Begun with best of intentions, a charter space fight nears its end

When Girls Prep Charter School first requested more space in the Lower East Side school building it currently calls home, its principal and the leader of the district school that shares the building said they wanted a peaceful discussion. That hasn’t happened.

Yesterday, parents from district schools squared off against their neighbors at Girls Prep, separated by a few yards of sidewalk, each trying to shout the other down.

And both sides had the same message: give our school room to grow.

The stage for yet another night of confrontation between the schools’ supporters was a public hearing on Girls Prep’s proposed expansion. The school currently enrolls kindergarten through fifth grade, but wants to add middle school grades. The hearing was packed, though not nearly as heated as a district parents council meeting on the issue held late last year.

At the hearing, teachers at P.S. 188 and P.S. 94 described a school building where lunch time begins at 10:30 a.m. and gym classes are held in a low-ceilinged hallway in order to fit everyone in.
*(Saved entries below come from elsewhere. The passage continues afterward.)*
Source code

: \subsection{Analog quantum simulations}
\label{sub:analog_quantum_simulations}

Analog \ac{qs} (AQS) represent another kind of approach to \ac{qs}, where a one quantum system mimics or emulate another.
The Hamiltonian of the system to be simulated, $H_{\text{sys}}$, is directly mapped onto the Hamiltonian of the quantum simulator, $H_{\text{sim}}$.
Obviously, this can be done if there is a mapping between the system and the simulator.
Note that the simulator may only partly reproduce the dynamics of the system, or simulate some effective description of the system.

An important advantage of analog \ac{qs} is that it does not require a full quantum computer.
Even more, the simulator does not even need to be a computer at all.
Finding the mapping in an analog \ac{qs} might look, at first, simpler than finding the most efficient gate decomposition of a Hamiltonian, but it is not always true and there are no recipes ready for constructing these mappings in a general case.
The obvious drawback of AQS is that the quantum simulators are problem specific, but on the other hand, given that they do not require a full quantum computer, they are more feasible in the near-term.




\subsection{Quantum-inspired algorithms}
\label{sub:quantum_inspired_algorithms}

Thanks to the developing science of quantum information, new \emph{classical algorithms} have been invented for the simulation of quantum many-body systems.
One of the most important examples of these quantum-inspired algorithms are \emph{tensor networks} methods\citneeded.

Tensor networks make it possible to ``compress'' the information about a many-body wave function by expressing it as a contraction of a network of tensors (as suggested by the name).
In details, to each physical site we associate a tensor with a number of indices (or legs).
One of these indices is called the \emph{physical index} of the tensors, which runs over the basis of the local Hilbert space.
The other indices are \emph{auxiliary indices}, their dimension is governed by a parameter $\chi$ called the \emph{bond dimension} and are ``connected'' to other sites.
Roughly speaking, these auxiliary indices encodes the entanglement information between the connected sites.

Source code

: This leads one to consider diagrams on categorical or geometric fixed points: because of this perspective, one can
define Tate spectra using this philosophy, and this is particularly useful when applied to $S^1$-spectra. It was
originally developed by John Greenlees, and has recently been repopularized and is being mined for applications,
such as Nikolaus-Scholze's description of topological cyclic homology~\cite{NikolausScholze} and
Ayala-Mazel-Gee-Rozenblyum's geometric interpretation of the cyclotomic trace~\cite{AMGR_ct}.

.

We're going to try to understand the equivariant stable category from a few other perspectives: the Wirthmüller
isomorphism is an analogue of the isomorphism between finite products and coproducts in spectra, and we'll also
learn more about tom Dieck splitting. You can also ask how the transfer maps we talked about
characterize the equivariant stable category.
“My son’s class is so crowded you can hardly walk through it,” said Tamika Phillips, the mother of a fourth grade boy at P.S. 188. “We do not have enough space right now.”

Alison Koren, a P.S. 94 teacher, said her classroom has been moved five times in recent years, including a switch from one building to another. “Just like you say, ‘let great schools grow,'” she said, referencing a slogan printed on signs held by Girls Prep parents. “Let our great school grow. Don’t take space from special needs children.”

Mary Pree, principal of P.S. 188, praised the cooperative relationship that the three principals in the building had built, and said that shrinking P.S. 94 would diminish the ability of students from the three schools to learn from each other.

DOE officials and Girls Prep head Miriam Raccah have said that school leaders at Girls Prep and P.S. 94 worked together to develop the most recent plan. Ronnie Shuster, the principal of P.S. 94, has declined to speak to reporters throughout the space fight and jokingly said before the hearing that her school was “trying to be Switzerland” in the process.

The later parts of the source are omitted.